When David looked in the mirror, he didn't see "King David, great and mighty leader of Israel and composer of beautiful psalms." When Solomon looked in the mirror, he didn't see "Solomon, man of incredible wisdom." When John looked in the mirror, he didn't see "the disciple Jesus loved." These men and women saw the same thing in the mirror that we do - all of their insecurities and struggles and secret sins staring right back at them.
They never thought that God was writing down every detail of their stories and that thousands of years later, we'd still be reading them and wanting to be like them. In fact, if you told them that, the thought alone would probably horrify them, just as it horrifies many of us. Even the kings of Israel probably didn't think their stories were very consequential, that they mattered much at all except maybe to the persons who were living them most intimately. Who cares about David besides his thirty fighting men? Or maybe his three hundred?
What if the answer is...thousands of generations to come?
I think sometimes, we're glad we're not saints. I mean that. I think we're glad that others aren't reading our stories the same way they read the stories in the Bible. I think we're glad that God's not writing down every little detail of our lives and claiming they're going to be an encouragement one day to millions of His followers. I think we're glad we are living in the time of a closed canon - a period in which nothing is going to be added to the Bible; it takes some of the pressure off, doesn't it? When we look in the mirror and see ourselves staring back at us, we don't have to worry about being a David.
But what if we do?
What if, just like the thousands of insecure, sinful, scared, small men and women who came before us, what if we can't fathom the impact that our stories are going to have - the good and the bad of them? What if God is still writing down every little detail? What if two thousand years from now, someone is going to read about something you did and be encouraged by you? What if hundreds of generations from here, there's going to be someone looking in a mirror and thinking to themselves that they could never be who you were?
What if there's someone watching your life right now and thinking that?

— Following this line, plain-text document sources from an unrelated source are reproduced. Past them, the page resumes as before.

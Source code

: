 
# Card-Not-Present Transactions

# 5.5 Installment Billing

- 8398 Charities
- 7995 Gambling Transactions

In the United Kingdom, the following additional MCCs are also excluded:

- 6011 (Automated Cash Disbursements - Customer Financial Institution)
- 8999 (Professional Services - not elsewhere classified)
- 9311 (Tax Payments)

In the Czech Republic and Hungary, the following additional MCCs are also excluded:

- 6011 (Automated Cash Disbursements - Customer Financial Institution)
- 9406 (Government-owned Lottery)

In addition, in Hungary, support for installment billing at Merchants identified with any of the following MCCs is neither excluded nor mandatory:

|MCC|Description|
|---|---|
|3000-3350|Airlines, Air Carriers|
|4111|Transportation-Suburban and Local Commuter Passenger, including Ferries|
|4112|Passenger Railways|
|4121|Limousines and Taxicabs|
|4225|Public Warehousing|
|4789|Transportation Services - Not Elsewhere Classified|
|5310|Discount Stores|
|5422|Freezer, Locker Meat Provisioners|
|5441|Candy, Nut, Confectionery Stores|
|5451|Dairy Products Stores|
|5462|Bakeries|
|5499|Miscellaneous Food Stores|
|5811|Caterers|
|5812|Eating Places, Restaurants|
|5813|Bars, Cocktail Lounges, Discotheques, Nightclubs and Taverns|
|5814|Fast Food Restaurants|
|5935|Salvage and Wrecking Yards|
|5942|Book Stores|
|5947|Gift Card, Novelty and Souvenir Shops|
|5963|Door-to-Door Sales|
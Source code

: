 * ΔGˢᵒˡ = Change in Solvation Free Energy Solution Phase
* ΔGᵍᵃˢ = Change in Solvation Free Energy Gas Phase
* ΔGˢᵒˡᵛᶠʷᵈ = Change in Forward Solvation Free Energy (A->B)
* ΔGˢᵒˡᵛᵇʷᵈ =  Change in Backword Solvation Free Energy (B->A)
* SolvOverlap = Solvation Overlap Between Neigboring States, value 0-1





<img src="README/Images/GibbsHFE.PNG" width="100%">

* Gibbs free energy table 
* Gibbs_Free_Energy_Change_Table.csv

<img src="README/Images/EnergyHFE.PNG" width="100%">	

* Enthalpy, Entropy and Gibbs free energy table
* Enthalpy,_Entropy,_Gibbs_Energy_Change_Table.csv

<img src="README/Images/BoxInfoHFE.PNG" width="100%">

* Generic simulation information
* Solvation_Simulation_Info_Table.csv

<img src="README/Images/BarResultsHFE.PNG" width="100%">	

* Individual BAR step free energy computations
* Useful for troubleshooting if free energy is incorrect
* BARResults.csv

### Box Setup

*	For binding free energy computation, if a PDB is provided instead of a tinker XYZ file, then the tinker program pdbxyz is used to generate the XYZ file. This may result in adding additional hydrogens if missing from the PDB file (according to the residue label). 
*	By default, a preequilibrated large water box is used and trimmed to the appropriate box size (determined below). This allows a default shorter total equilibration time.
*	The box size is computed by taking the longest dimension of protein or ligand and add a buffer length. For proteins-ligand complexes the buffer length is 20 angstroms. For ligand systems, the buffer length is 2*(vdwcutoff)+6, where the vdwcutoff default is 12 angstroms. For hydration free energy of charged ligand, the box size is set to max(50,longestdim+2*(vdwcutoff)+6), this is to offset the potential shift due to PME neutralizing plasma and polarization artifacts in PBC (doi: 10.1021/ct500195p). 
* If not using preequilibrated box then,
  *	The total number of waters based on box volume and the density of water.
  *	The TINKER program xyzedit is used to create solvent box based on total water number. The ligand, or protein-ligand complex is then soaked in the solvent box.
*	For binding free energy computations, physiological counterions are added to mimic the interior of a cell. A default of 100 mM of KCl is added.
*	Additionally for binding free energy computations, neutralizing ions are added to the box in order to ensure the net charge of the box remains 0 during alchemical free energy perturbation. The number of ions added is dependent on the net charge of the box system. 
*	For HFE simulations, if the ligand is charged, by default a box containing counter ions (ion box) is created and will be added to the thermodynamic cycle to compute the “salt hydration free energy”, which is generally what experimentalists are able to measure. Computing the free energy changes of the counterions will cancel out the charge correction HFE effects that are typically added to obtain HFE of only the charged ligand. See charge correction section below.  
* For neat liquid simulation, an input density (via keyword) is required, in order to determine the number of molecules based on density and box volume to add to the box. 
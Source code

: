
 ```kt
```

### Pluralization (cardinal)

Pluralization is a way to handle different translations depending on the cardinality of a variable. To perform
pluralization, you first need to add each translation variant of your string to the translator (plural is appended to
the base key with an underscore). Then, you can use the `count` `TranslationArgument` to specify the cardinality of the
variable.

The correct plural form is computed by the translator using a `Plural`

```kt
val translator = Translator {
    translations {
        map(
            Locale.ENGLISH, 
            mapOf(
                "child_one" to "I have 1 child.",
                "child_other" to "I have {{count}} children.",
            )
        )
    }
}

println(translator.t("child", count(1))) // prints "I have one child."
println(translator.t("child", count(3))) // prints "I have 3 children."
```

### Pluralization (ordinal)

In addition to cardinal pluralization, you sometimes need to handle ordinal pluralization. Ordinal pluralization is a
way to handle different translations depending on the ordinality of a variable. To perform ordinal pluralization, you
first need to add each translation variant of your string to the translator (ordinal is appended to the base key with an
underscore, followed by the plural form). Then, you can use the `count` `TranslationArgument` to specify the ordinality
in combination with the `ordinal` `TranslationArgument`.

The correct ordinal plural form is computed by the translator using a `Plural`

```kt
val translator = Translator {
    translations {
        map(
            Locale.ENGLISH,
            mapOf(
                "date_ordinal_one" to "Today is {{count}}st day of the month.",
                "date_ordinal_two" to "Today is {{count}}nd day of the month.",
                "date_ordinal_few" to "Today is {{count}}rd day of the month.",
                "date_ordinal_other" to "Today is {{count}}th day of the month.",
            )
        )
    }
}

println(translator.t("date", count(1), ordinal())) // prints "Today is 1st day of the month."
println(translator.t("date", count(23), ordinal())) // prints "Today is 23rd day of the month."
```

We never know what impact our lives are having, now or in the future. We never know what God is doing with our stories or which details of them He's choosing to hold onto. We never know who is going to be encouraged by us...or when. We know so well our insecurities and struggles and sins and think that could never be us, but the truth is that none of God's saints thought it could be them. None of them. When we get to heaven and get to ask them, I imagine a lot of them are going to say, "Wait. You know about that?" Because it was just their life, and they were just living it, just doing the best that they could do with what they knew and understood and had at the time.
So should we. These are our lives, and we have to stop judging them and trying to figure out what they are. They're a blessing, to us and to others. And no matter what you think when you look in the mirror, God is always doing something bigger than you can imagine. Something bigger than you might ever know. And whether you feel worthy of it or not, someone, somewhere, considers you their David. Yours is the life they think they'll never live up to.
And if that just completely blows your mind, perhaps you're more like the saints than you realize.